[Provided records — start]

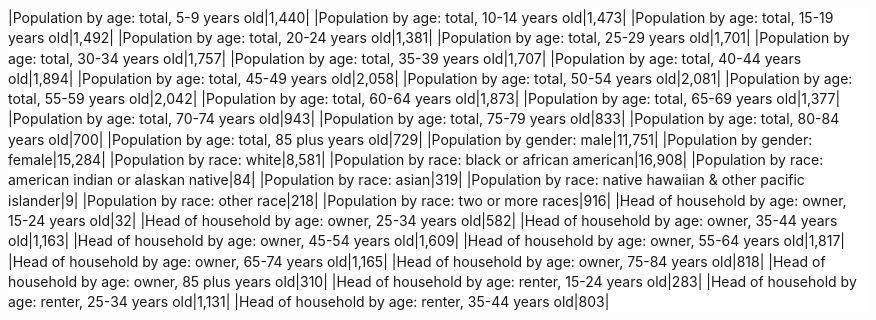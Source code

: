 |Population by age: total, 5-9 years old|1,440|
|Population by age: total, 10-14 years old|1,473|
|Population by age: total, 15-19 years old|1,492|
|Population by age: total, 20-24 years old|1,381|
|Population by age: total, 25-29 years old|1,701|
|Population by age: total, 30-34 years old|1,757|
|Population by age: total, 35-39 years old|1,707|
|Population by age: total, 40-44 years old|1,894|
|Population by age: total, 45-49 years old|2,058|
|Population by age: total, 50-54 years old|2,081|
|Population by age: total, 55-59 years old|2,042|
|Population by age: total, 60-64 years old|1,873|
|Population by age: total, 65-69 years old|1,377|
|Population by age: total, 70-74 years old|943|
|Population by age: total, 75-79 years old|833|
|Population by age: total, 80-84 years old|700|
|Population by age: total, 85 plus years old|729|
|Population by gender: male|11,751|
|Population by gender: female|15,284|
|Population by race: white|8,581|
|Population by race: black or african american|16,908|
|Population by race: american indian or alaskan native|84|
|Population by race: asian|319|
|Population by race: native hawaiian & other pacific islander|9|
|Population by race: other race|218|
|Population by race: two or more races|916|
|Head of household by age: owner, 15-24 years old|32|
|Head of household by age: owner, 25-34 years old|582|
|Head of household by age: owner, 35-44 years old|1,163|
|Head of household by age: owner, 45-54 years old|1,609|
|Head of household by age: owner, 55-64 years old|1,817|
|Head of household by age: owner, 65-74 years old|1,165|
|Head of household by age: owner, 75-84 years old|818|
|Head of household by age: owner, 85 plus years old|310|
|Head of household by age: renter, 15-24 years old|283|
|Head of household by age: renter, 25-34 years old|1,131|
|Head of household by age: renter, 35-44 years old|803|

[Provided records — finish]

§ What you will do
Copy, exactly and only, the lines above that begin with the one containing "55-59 years old|2,042|" and finish with the one containing "plus years old|729|".

§ Exercise result
|Population by age: total, 55-59 years old|2,042|
|Population by age: total, 60-64 years old|1,873|
|Population by age: total, 65-69 years old|1,377|
|Population by age: total, 70-74 years old|943|
|Population by age: total, 75-79 years old|833|
|Population by age: total, 80-84 years old|700|
|Population by age: total, 85 plus years old|729|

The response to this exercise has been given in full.